[Saved entries]
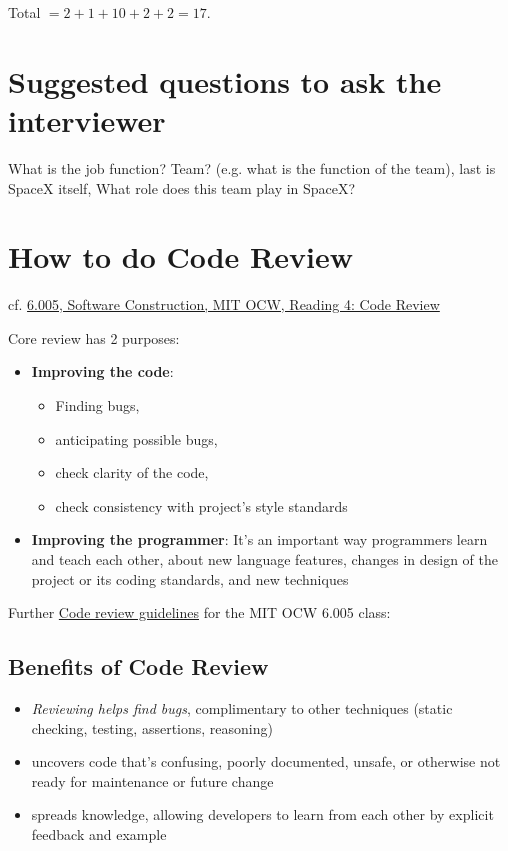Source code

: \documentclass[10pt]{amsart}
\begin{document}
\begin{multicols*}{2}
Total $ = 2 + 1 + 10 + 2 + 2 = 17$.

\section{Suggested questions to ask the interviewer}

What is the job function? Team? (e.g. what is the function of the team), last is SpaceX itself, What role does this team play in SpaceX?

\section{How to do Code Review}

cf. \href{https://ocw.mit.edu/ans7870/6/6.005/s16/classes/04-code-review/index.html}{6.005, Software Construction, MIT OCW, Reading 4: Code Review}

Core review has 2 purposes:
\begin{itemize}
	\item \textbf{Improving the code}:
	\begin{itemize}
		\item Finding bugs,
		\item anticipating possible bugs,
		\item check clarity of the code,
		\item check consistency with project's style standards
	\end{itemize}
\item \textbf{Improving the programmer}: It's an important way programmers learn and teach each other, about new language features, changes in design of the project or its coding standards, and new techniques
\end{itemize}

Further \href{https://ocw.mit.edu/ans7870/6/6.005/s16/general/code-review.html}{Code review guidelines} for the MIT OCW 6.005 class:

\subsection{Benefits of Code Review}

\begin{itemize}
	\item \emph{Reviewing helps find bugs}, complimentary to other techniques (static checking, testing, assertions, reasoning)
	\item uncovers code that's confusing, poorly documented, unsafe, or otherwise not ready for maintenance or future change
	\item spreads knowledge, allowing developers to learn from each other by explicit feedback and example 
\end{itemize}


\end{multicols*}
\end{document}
==
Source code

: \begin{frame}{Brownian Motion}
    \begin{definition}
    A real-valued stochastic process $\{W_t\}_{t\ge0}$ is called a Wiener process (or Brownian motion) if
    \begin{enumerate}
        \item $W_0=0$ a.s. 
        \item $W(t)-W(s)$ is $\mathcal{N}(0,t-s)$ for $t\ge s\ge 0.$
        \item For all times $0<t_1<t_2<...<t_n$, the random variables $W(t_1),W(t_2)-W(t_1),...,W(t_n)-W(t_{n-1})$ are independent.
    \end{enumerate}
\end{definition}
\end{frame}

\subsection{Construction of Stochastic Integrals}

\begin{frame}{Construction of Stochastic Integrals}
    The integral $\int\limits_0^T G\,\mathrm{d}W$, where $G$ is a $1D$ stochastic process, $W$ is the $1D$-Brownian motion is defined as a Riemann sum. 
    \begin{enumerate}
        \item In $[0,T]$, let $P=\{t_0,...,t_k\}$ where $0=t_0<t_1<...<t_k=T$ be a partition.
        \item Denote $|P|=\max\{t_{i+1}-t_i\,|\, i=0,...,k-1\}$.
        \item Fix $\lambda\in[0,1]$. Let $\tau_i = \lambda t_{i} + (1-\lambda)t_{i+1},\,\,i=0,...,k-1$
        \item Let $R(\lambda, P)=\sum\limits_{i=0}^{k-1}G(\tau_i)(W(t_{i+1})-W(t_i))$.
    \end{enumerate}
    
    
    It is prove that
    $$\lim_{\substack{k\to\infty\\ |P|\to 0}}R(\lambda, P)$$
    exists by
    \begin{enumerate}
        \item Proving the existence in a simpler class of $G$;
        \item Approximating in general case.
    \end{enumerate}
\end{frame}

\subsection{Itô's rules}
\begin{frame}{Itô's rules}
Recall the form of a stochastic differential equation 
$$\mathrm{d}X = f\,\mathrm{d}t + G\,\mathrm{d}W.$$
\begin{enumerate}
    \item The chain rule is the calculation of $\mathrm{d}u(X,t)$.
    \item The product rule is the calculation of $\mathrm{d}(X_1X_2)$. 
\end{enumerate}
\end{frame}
* * *
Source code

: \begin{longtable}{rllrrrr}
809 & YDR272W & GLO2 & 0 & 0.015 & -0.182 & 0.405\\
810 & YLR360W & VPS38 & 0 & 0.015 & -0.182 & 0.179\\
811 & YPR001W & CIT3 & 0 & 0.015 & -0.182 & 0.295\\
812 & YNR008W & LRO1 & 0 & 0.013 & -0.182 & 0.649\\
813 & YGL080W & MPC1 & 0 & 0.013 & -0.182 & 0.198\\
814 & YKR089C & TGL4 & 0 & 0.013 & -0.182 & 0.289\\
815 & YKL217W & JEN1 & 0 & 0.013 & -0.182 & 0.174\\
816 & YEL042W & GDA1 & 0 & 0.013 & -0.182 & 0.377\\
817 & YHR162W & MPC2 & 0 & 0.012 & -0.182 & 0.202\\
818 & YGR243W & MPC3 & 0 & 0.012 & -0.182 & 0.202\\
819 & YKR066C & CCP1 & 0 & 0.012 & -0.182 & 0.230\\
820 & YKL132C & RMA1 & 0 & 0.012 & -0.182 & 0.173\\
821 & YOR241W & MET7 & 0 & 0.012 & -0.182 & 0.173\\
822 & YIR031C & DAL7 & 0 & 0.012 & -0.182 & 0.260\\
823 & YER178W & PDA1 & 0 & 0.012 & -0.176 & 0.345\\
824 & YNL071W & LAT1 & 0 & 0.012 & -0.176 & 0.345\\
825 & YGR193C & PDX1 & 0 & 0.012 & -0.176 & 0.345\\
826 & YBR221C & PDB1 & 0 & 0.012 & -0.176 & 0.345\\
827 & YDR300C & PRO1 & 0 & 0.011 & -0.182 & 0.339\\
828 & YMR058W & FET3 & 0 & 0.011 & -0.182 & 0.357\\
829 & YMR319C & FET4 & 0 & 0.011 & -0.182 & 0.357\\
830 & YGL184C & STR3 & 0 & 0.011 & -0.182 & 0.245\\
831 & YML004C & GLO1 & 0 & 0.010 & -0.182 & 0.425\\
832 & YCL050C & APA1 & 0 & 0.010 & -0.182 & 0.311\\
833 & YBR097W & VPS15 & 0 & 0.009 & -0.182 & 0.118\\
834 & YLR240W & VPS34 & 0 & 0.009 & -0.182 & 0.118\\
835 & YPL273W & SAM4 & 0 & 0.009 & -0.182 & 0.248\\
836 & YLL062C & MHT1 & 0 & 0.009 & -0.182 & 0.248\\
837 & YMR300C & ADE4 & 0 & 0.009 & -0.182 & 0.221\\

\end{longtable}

Aim of the task: For every line above with the word "html" in it, make a copy.

Exercise solution:
cf. \href{https://ocw.mit.edu/ans7870/6/6.005/s16/classes/04-code-review/index.html}{6.005, Software Construction, MIT OCW, Reading 4: Code Review}
Further \href{https://ocw.mit.edu/ans7870/6/6.005/s16/general/code-review.html}{Code review guidelines} for the MIT OCW 6.005 class:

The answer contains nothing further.